Het verschil van mening betreft voornamelijk de afdrachten van Nederland aan de EU. Moet je daarin nou wel of niet de zogenoemde douanerechten (de importtarieven over de goederen die via Nederland de EU binnenkomen) meetellen? De Commissie vindt van niet, want de douanerechten worden in de douane-unie met alleen nog maar buitengrenzen namens de EU geheven en worden, na aftrek van de heffingskosten, door de betreffende lidstaat in zijn geheel overgedragen aan de EU. Nederland vindt van wel, want de invoer van goederen hangt in belangrijke mate samen met de economische activiteiten van Nederland en ontstaat niet plotseling doordat er een douane-unie is.

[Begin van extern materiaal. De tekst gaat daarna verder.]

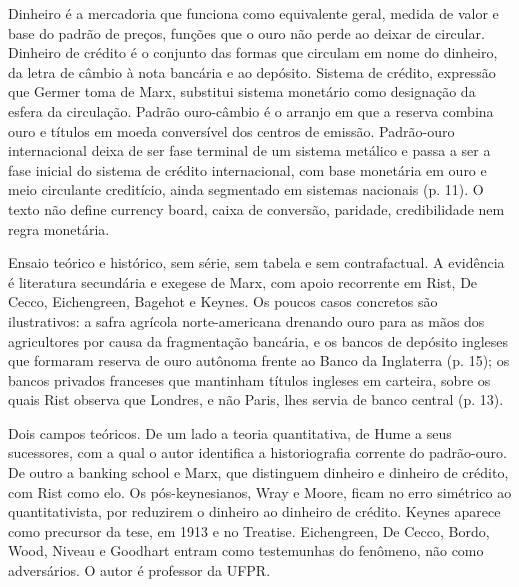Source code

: 
Dinheiro é a mercadoria que funciona como equivalente geral, medida de valor e
base do padrão de preços, funções que o ouro não perde ao deixar de circular.
Dinheiro de crédito é o conjunto das formas que circulam em nome do dinheiro, da
letra de câmbio à nota bancária e ao depósito. Sistema de crédito, expressão que
Germer toma de Marx, substitui sistema monetário como designação da esfera da
circulação. Padrão ouro-câmbio é o arranjo em que a reserva combina ouro e
títulos em moeda conversível dos centros de emissão. Padrão-ouro internacional
deixa de ser fase terminal de um sistema metálico e passa a ser a fase inicial do
sistema de crédito internacional, com base monetária em ouro e meio circulante
creditício, ainda segmentado em sistemas nacionais (p. 11). O texto não define
currency board, caixa de conversão, paridade, credibilidade nem regra monetária.

Ensaio teórico e histórico, sem série, sem tabela e sem contrafactual. A
evidência é literatura secundária e exegese de Marx, com apoio recorrente em
Rist, De Cecco, Eichengreen, Bagehot e Keynes. Os poucos casos concretos são
ilustrativos: a safra agrícola norte-americana drenando ouro para as mãos dos
agricultores por causa da fragmentação bancária, e os bancos de depósito ingleses
que formaram reserva de ouro autônoma frente ao Banco da Inglaterra (p. 15); os
bancos privados franceses que mantinham títulos ingleses em carteira, sobre os
quais Rist observa que Londres, e não Paris, lhes servia de banco central
(p. 13).


Dois campos teóricos. De um lado a teoria quantitativa, de Hume a seus
sucessores, com a qual o autor identifica a historiografia corrente do
padrão-ouro. De outro a banking school e Marx, que distinguem dinheiro e dinheiro
de crédito, com Rist como elo. Os pós-keynesianos, Wray e Moore, ficam no erro
simétrico ao quantitativista, por reduzirem o dinheiro ao dinheiro de crédito.
Keynes aparece como precursor da tese, em 1913 e no Treatise. Eichengreen, De
Cecco, Bordo, Wood, Niveau e Goodhart entram como testemunhas do fenômeno, não
como adversários. O autor é professor da UFPR.

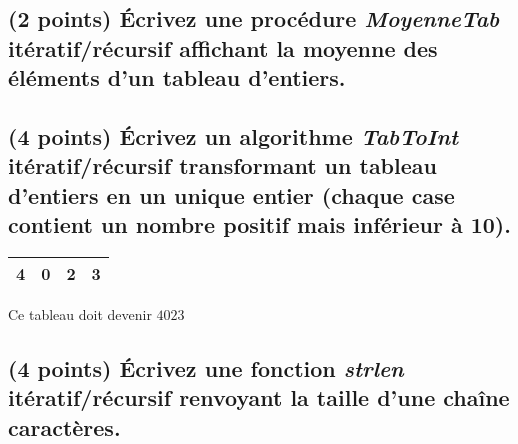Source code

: \documentclass[11pt,a4paper]{article}
\begin{document}
\begin{center}
\end{center}

\bigskip

\bigskip

\begin{center}
\end{center}

\bigskip


\subsection{(2 points) \'Ecrivez une procédure \og \textit{MoyenneTab} \fg{} itératif/récursif affichant la moyenne des éléments d'un tableau d'entiers. }

\bigskip

\begin{center}
\end{center}

\bigskip


\subsection{(4 points) \'Ecrivez un algorithme \og \textit{TabToInt} \fg{} itératif/récursif transformant un tableau d'entiers en un unique entier (chaque case contient un nombre positif mais inférieur à 10). }

\medskip

\begin{center}
  \begin{tabular}{| c | c | c | c |}
    \hline
    4 & 0 & 2 & 3 \\
    \hline
  \end{tabular}

  \smallskip

  Ce tableau doit devenir $ 4023 $
\end{center}

\bigskip

\begin{center}

\end{center}


\bigskip


\subsection{(4 points) \'Ecrivez une fonction \og \textit{strlen} \fg{} itératif/récursif renvoyant la taille d'une chaîne caractères. }

\bigskip

\begin{center}
\end{center}

\bigskip
\end{document}
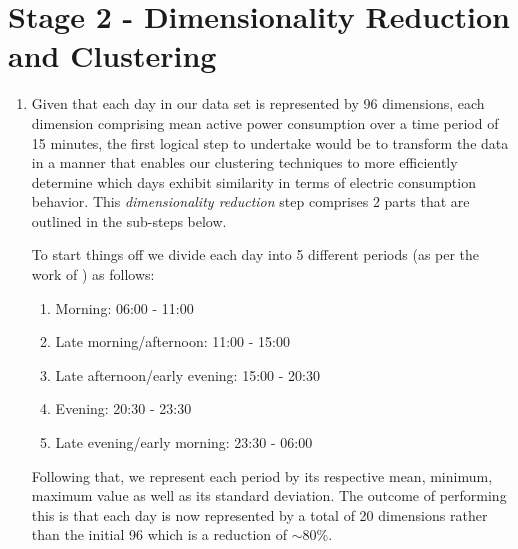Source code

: \section{Stage 2 - Dimensionality Reduction and Clustering}
\label{sec:Methodology:Stage-2}
\begin{adjustwidth}{-1.65cm}{-0.0cm}%
    \begin{enumerate}[label=Step 2.\arabic*:, leftmargin=*]
    \setlength\itemsep{1em}
        \item Given that each day in our data set is represented by 96 dimensions, each dimension comprising mean active power consumption over a time period of 15 minutes, the first logical step to undertake would be to transform the data in a manner that enables our clustering techniques to more efficiently determine which days exhibit similarity in terms of electric consumption behavior. This \textit{dimensionality reduction} step comprises 2 parts that are outlined in the sub-steps below.
        
        \noindent \newline To start things off we divide each day into 5 different periods (as per the work of \citet{Yildiz}) as follows:
            \begin{enumerate}[label=\arabic*:, leftmargin=.75cm]
                \item Morning: 06:00 - 11:00
                \item Late morning/afternoon: 11:00 - 15:00
                \item Late afternoon/early evening: 15:00 - 20:30
                \item Evening: 20:30 - 23:30
                \item Late evening/early morning: 23:30 - 06:00
            \end{enumerate}
        
        \noindent \newline Following that, we represent each period by its respective mean, minimum, maximum value as well as its standard deviation. The outcome of performing this is that each day is now represented by a total of 20 dimensions rather than the initial 96 which is a reduction of $\sim 80\%$.
        

\end{enumerate}
\end{adjustwidth}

Wat is het effect van de verschillende definities op de cijfers voor de periode 2014-2019? Volgens de Nederlandse definitie is Nederland deze hele periode de grootste nettobetaler van de EU. Volgens de definitie van de Europese Commissie is die Nederlandse positie iets bescheidener en is Nederland soms de grootste nettobetaler (2014), maar varieert de positie verder van de 2e tot 5e plaats. De ‘zuinige’ landen waarmee Nederland recent optrok in de onderhandelingen voor het meerjarig financieel kader voor de komende 7 jaren in de EU, zoals Zweden, Oostenrijk en Denemarken, staan ook in de top 5.
Maar wat zegt het nou eigenlijk? Een eenkennige blik op Europese Unie kan erdoor worden versterkt. De toegevoegde waarde van de EU laat zich immers moeilijk aflezen uit deze overzichten. Het gaat daarbij veel meer om vragen als; wordt onze economie sterker en gezonder door de EU, kunnen we prettiger leven, wonen, werken, reizen en zijn we veiliger?

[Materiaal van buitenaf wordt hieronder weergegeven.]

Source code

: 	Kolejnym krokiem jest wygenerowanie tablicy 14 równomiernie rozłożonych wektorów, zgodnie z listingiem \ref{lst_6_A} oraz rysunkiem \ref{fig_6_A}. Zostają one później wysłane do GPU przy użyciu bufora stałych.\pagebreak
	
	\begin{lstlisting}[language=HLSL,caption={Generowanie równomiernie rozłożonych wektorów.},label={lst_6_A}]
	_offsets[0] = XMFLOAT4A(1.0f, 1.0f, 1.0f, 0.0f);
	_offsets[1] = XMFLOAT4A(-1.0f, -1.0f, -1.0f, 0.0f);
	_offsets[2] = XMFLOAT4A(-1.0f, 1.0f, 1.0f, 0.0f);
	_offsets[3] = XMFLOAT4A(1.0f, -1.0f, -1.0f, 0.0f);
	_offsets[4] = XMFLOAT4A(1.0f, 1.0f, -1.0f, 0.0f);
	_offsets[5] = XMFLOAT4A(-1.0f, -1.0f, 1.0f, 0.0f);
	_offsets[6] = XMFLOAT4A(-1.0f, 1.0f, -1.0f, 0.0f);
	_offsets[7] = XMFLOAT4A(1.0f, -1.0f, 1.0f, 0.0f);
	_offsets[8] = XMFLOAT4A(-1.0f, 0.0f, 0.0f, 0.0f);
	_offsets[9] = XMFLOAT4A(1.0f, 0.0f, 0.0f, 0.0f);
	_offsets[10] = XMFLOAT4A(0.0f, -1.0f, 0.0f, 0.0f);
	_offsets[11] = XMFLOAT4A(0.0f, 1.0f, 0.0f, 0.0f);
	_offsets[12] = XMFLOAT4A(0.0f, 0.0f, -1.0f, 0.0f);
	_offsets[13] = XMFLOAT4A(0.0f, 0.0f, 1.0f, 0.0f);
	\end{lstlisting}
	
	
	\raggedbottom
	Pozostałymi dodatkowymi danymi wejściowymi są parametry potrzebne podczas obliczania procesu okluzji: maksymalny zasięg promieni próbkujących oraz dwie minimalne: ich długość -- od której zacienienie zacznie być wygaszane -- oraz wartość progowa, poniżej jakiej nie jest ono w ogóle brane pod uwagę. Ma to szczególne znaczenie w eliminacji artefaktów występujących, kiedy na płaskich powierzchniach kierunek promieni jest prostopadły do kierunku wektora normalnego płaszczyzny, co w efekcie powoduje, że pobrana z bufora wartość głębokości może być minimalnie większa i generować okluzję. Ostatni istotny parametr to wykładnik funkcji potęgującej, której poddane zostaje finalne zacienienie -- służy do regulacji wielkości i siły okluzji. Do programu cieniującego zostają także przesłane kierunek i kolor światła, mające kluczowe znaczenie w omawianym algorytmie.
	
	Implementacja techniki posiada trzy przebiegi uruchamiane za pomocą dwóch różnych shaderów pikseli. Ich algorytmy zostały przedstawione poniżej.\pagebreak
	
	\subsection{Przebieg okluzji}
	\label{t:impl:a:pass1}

Toch is de vraag wat we als EU-burgers betalen aan de EU en wat we er voor terugkrijgen terecht. De Algemene Rekenkamer pleit er al jaren voor dat het veel duidelijker moet zijn welke resultaten behaald worden met door EU-geld gesubsidieerde projecten. Wat waren de opbrengsten? Was het nuttig en nodig? Daarop antwoord geven blijkt voor zowel de EU als de lidstaten nog steeds een grote uitdaging. Maar waar geen duidelijke resultaten getoond kunnen worden, ligt verspilling of de schijn van verspilling op de loer.
De Europese Rekenkamer en de rekenkamers in de EU-lidstaten kunnen door middel van onderzoek dat ontbrekende inzicht alsnog proberen te verschaffen. Zo bracht de Algemene Rekenkamer vorig jaar in beeld bij welke boeren in Nederland landbouwsubsidies terecht komen. Daaruit bleek dat een aanzienlijk deel terecht kwam bij boeren met een inkomen van meer dan twee keer modaal. Maar het zijn in de eerste plaats de EU en de lidstaten zelf die dit inzicht moeten verschaffen. Zoals de Nederlandse regering in nauwe samenwerking met de Tweede Kamer via de operatie ‘Inzicht in Kwaliteit’ de doeltreffendheid en doelmatigheid van het overheidsbeleid wil verbeteren. Het is hoog tijd voor een Europese operatie ‘Inzicht in toegevoegde waarde’.
Tot die tijd zullen overzichten zoals die van de nettobetalingspositie blijven circuleren. En tot die tijd vinden wij het bij de Algemene Rekenkamer onze taak om dit soort overzichten uit te leggen en verschillen te verklaren.